So in the case of AIS, there are payloads on the Spire satellites that are configured to listen to those specific radio frequencies. Now that, as it turns out, is only one part of what you need to do. It's an important part, but it's actually not the most difficult part. The most difficult part is because - back to my serendipity story, so the good news is they came up with this AIS system that you can listen to these messages and track and locate all of the vessels. The bad news is they never intended that. And what that means is, so therefore, from a technical point of view, they never designed AIS to allow, to facilitate that. And I guess to use analogy to describe what the problem is, when you have satellites that are up 700 kilometers or 500 miles above the Earth in orbit, the satellite from that altitude you can see a very large portion of the ocean surface at once, about 3000 kilometers, as it turns out. And in that 3000 kilometer area, there may be tens of thousands of vessels all equipped with these AIS transponders, each of which several times a minute is bleeping out its message. So what the satellite hears, the analogy I've used over the years is it's as if you're in the rafters of a very large dining hall, and there's literally thousands of people at tables down below you, and they're all talking. So you hear all the conversations at once.

So what the satellite, the AIS satellite, has to do is to be able to detangle, or as we call it, decollide all of those various transmissions so that you can hear the individual conversations separately and therefore understand the ID of that, the identity of that vessel and its GPS location. So that we call, technically, decollision software processing or signal processing. And in the early days on the ExactEarth side, we spent a lot of money developing some very sophisticated algorithms and software to do that, because that, it turns out, is the really tricky problem of Satellite AIS. Otherwise, if you can't do that, you can receive all these signals, but you can't make any sense out of them. So it doesn't do you much good.
Blythe Brumleve
And so you're collecting all of this data, and then what happens after the fact? Is it almost, does every company, I guess, have access to AIS data that they can sort of comb through and make determinations, or is it privatized? What does that look like after the data is collected?
Peter Mabson
Yeah, so probably a couple of different things to say about that. So first of all, from the Spire side, what do we do? So we have our satellite networks that collect all of this data in space. We bring it down to the ground. We clean it up, process it, put it in large data centers, and we serve it out to customers all over the world as a subscription data service. These can be commercial customers, they could be government agencies. And that subscription data service then can be sliced and diced according to what they want. It can be all the way from, they get the entire stream of the full global service, all the way down to, no, no, there's only 20 vessels in the world they're interested in, and they just get that, or they're only interested in the Bay of Bengal, and they only get that area. So it's a whole range of different abilities to deliver this data in the form of what technically these days is called an API. So, machine to machine, the customers' machines can pull the data and the information that they're interested in, they pay a subscription fee to do that.

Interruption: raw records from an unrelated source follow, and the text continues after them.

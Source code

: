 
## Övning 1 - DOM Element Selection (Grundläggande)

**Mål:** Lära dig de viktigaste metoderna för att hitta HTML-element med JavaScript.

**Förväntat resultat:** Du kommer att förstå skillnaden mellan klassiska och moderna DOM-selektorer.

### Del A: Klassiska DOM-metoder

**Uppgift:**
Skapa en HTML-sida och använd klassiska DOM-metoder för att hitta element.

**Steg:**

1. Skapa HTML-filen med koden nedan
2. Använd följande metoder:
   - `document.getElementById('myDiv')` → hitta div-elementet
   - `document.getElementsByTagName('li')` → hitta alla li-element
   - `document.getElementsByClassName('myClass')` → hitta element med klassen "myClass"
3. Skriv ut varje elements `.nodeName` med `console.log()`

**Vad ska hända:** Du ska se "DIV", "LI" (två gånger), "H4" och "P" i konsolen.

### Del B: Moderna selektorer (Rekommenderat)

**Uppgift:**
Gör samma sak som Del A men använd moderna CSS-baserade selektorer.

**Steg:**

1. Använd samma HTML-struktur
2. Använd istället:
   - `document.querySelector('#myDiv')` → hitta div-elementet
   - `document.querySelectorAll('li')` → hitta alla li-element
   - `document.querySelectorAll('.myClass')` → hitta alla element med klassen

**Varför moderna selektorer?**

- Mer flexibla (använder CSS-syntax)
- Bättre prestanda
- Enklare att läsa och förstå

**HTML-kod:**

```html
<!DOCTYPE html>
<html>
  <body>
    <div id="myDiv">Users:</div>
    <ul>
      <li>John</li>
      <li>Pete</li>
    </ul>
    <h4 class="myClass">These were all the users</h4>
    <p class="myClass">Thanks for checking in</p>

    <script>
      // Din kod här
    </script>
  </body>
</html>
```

So it's that basic sort of business model.

But here's an example of where we run a very sophisticated satellite system, and we understand how to do all of that. But what we actually produce is data that then tens of thousands of different companies and users can make use of, because they don't need to know anything about the satellites, they can just make use of the data. I think it's also probably appropriate to give a bit of a shout out to actually the IMO and the global shipping business. Because again, one of the stories from the early days here is, after we started putting up satellites to do this Satellite AIS, we thought, well, we better go and talk to the IMO and the delegates of the IMO to let them know what we're doing, just to make sure that the IMO, who after all is responsible and in charge of AIS, don't decide that we're doing something they don't like. So we went over and gave briefings there, and the IMO is a government organization, so as a commercial company, you're not actually allowed to go in and brief directly in the IMO, but what you can do is you can set up briefings at the end of their regular sessions at the end of the day, and invite delegates who are interested to come listen. So we did that a couple of times. And I remember the first time we set it up in a room that would probably hold 100 people, thinking, well, that'll be plenty, only for me to get there and find out that there was like 150 people trying to get into this room. Like it was a huge amount of interest. And so I would say kudos to all the delegates of the IMO and the shipping organizations, they listened to what we were intending to do and the benefits that we thought we would have, and they supported it right from the early days.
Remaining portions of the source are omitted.